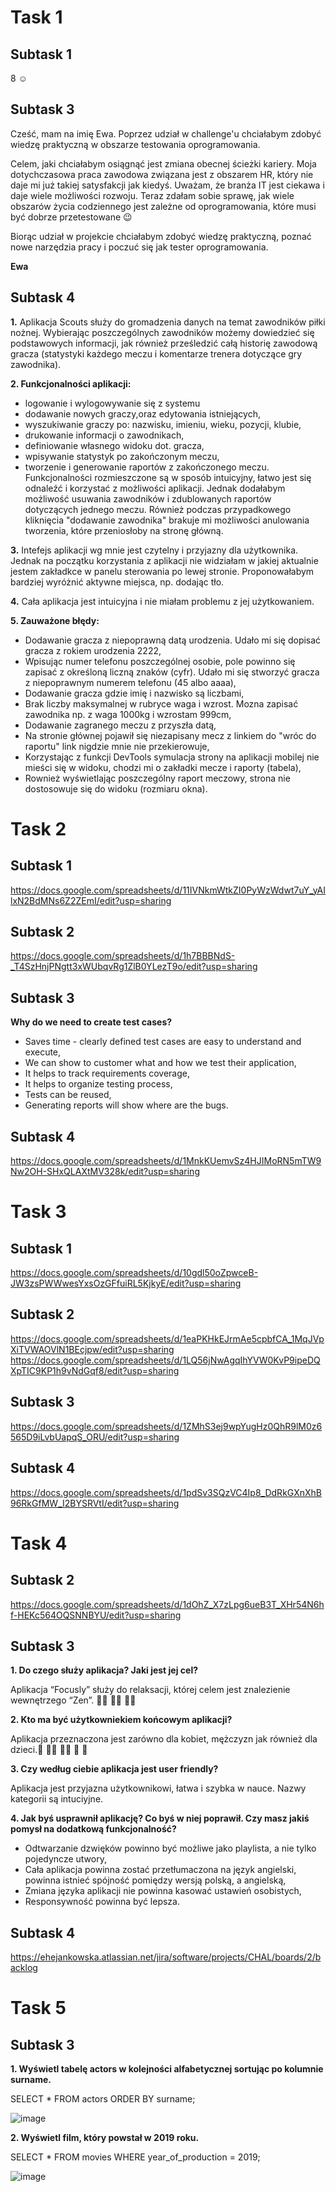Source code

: # Task 1
## Subtask 1
8 :relaxed:
## Subtask 3
Cześć, mam na imię Ewa. Poprzez udział w challenge'u chciałabym zdobyć wiedzę praktyczną w obszarze testowania oprogramowania.

Celem, jaki chciałabym osiągnąć jest zmiana obecnej ścieżki kariery. Moja dotychczasowa praca zawodowa związana jest z obszarem HR, który nie daje mi już takiej satysfakcji jak kiedyś. Uważam, że branża IT jest ciekawa i daje wiele możliwości rozwoju. Teraz zdałam sobie sprawę, jak wiele obszarów życia codziennego jest zależne od oprogramowania, które musi być dobrze przetestowane :wink:

Biorąc udział w projekcie chciałabym zdobyć wiedzę praktyczną, poznać nowe narzędzia pracy i poczuć się jak tester oprogramowania.

**Ewa**

## Subtask 4
**1.** Aplikacja Scouts służy do gromadzenia danych na temat zawodników piłki nożnej. Wybierając poszczególnych zawodników możemy dowiedzieć się podstawowych informacji, jak również prześledzić całą historię zawodową gracza (statystyki każdego meczu i komentarze trenera dotyczące gry zawodnika).

**2. Funkcjonalności aplikacji:**
- logowanie i wylogowywanie się z systemu
- dodawanie nowych graczy,oraz edytowania istniejących,
- wyszukiwanie graczy po: nazwisku, imieniu, wieku, pozycji, klubie,
- drukowanie informacji o zawodnikach,
- definiowanie własnego widoku dot. gracza,
- wpisywanie statystyk po zakończonym meczu,
- tworzenie i generowanie raportów z zakończonego meczu.
Funkcjonalności rozmieszczone są w sposób intuicyjny, łatwo jest się odnaleźć i korzystać z możliwości aplikacji. Jednak dodałabym możliwość usuwania zawodników i zdublowanych raportów dotyczących jednego meczu. Również podczas przypadkowego kliknięcia "dodawanie zawodnika" brakuje mi możliwości anulowania tworzenia, które przeniosłoby na stronę główną.

**3.** Intefejs aplikacji wg mnie jest czytelny i przyjazny dla użytkownika. Jednak na początku korzystania z aplikacji nie widziałam w jakiej aktualnie jestem zakładkce w panelu sterowania po lewej stronie. Proponowałabym bardziej wyróżnić aktywne miejsca, np. dodając tło.

**4.** Cała aplikacja jest intuicyjna i nie miałam problemu z jej użytkowaniem.

**5. Zauważone błędy:**
- Dodawanie gracza z niepoprawną datą urodzenia. Udało mi się dopisać gracza z rokiem urodzenia 2222,
- Wpisując numer telefonu poszczególnej osobie, pole powinno się zapisać z określoną liczną znaków (cyfr). Udało mi się stworzyć gracza z niepoprawnym numerem telefonu (45 albo aaaa),
- Dodawanie gracza gdzie imię i nazwisko są liczbami,
- Brak liczby maksymalnej w rubryce waga i wzrost. Mozna zapisać zawodnika np. z waga 1000kg i wzrostam 999cm, 
- Dodawanie zagranego meczu z przyszła datą,
- Na stronie głównej pojawił się niezapisany mecz z linkiem do "wróc do raportu" link nigdzie mnie nie przekierowuje,
- Korzystając z funkcji DevTools symulacja strony na aplikacji mobilej nie mieści się w widoku, chodzi mi o zakładki mecze i raporty (tabela),
- Rownież wyświetlając poszczególny raport meczowy, strona nie dostosowuje się do widoku (rozmiaru okna). 

# Task 2
## Subtask 1
https://docs.google.com/spreadsheets/d/11IVNkmWtkZI0PyWzWdwt7uY_yAIlxN2BdMNs6Z2ZEmI/edit?usp=sharing

## Subtask 2
https://docs.google.com/spreadsheets/d/1h7BBBNdS-_T4SzHnjPNgtt3xWUbqvRg1ZlB0YLezT9o/edit?usp=sharing

## Subtask 3
**Why do we need to create test cases?**
- Saves time - clearly defined test cases are easy to understand and execute,
- We can show to customer what and how we test their application,
- It helps to track requirements coverage,
- It helps to organize testing process, 
- Tests can be reused,
- Generating reports will show where are the bugs. 

## Subtask 4
https://docs.google.com/spreadsheets/d/1MnkKUemvSz4HJIMoRN5mTW9Nw2OH-SHxQLAXtMV328k/edit?usp=sharing

# Task 3
## Subtask 1
https://docs.google.com/spreadsheets/d/10gdl50oZpwceB-JW3zsPWWwesYxsOzGFfuiRL5KjkyE/edit?usp=sharing

## Subtask 2
https://docs.google.com/spreadsheets/d/1eaPKHkEJrmAe5cpbfCA_1MqJVpXiTVWAOVlN1BEcjpw/edit?usp=sharing
https://docs.google.com/spreadsheets/d/1LQ56jNwAgqIhYVW0KvP9ipeDQXpTIC9KP1h9vNdGqf8/edit?usp=sharing

## Subtask 3
https://docs.google.com/spreadsheets/d/1ZMhS3ej9wpYugHz0QhR9lM0z6565D9iLvbUapqS_ORU/edit?usp=sharing

## Subtask 4
https://docs.google.com/spreadsheets/d/1pdSv3SQzVC4Ip8_DdRkGXnXhB96RkGfMW_I2BYSRVtI/edit?usp=sharing

# Task 4
## Subtask 2
https://docs.google.com/spreadsheets/d/1dOhZ_X7zLpg6ueB3T_XHr54N6hf-HEKc564OQSNNBYU/edit?usp=sharing

## Subtask 3
**1. Do czego służy aplikacja? Jaki jest jej cel?**

Aplikacja “Focusly” służy do relaksacji, której celem jest znalezienie wewnętrzego “Zen”. 🧘‍♀️  🧘‍♀️  🧘‍♀️ 

**2. Kto ma być użytkowniekiem końcowym aplikacji?**

Aplikacja przeznaczona jest zarówno dla kobiet, mężczyzn jak również dla dzieci.👶 👨‍🦰 👩‍🦰 👵 🧓 

**3. Czy według ciebie aplikacja jest user friendly?**

Aplikacja jest przyjazna użytkownikowi, łatwa i szybka w nauce. Nazwy kategorii są intuciyjne.

**4. Jak byś usprawnił aplikację? Co byś w niej poprawił. Czy masz jakiś pomysł na dodatkową funkcjonalność?**
- Odtwarzanie dzwięków powinno być możliwe jako playlista, a nie tylko pojedyncze utwory,
- Cała aplikacja powinna zostać przetłumaczona na język angielski, powinna istnieć spójność pomiędzy wersją polską, a angielską,
- Zmiana języka aplikacji nie powinna kasować ustawień osobistych,
- Responsywność powinna być lepsza.

## Subtask 4
https://ehejankowska.atlassian.net/jira/software/projects/CHAL/boards/2/backlog

# Task 5
## Subtask 3
**1. Wyświetl tabelę actors w kolejności alfabetycznej sortując po kolumnie surname.**

SELECT * FROM actors ORDER BY surname;

![image](https://user-images.githubusercontent.com/116520344/204107409-f49f09af-a349-48f6-a8a3-2f44800c4261.png)

**2. Wyświetl film, który powstał w 2019 roku.**

SELECT * FROM movies WHERE year_of_production = 2019;

![image](https://user-images.githubusercontent.com/116520344/204107711-1c69ba55-0b35-4917-b78d-7442336b3475.png)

# TO DO
The answer consists solely of the lines from the one containing "użytkowniekiem końcowym aplikacji?**" through the last line of the data above, reproduced exactly.

# TASK SOLUTION
**2. Kto ma być użytkowniekiem końcowym aplikacji?**

Aplikacja przeznaczona jest zarówno dla kobiet, mężczyzn jak również dla dzieci.👶 👨‍🦰 👩‍🦰 👵 🧓 

**3. Czy według ciebie aplikacja jest user friendly?**

Aplikacja jest przyjazna użytkownikowi, łatwa i szybka w nauce. Nazwy kategorii są intuciyjne.

**4. Jak byś usprawnił aplikację? Co byś w niej poprawił. Czy masz jakiś pomysł na dodatkową funkcjonalność?**
- Odtwarzanie dzwięków powinno być możliwe jako playlista, a nie tylko pojedyncze utwory,
- Cała aplikacja powinna zostać przetłumaczona na język angielski, powinna istnieć spójność pomiędzy wersją polską, a angielską,
- Zmiana języka aplikacji nie powinna kasować ustawień osobistych,
- Responsywność powinna być lepsza.

## Subtask 4
https://ehejankowska.atlassian.net/jira/software/projects/CHAL/boards/2/backlog

# Task 5
## Subtask 3
**1. Wyświetl tabelę actors w kolejności alfabetycznej sortując po kolumnie surname.**

SELECT * FROM actors ORDER BY surname;

![image](https://user-images.githubusercontent.com/116520344/204107409-f49f09af-a349-48f6-a8a3-2f44800c4261.png)

**2. Wyświetl film, który powstał w 2019 roku.**

SELECT * FROM movies WHERE year_of_production = 2019;

![image](https://user-images.githubusercontent.com/116520344/204107711-1c69ba55-0b35-4917-b78d-7442336b3475.png)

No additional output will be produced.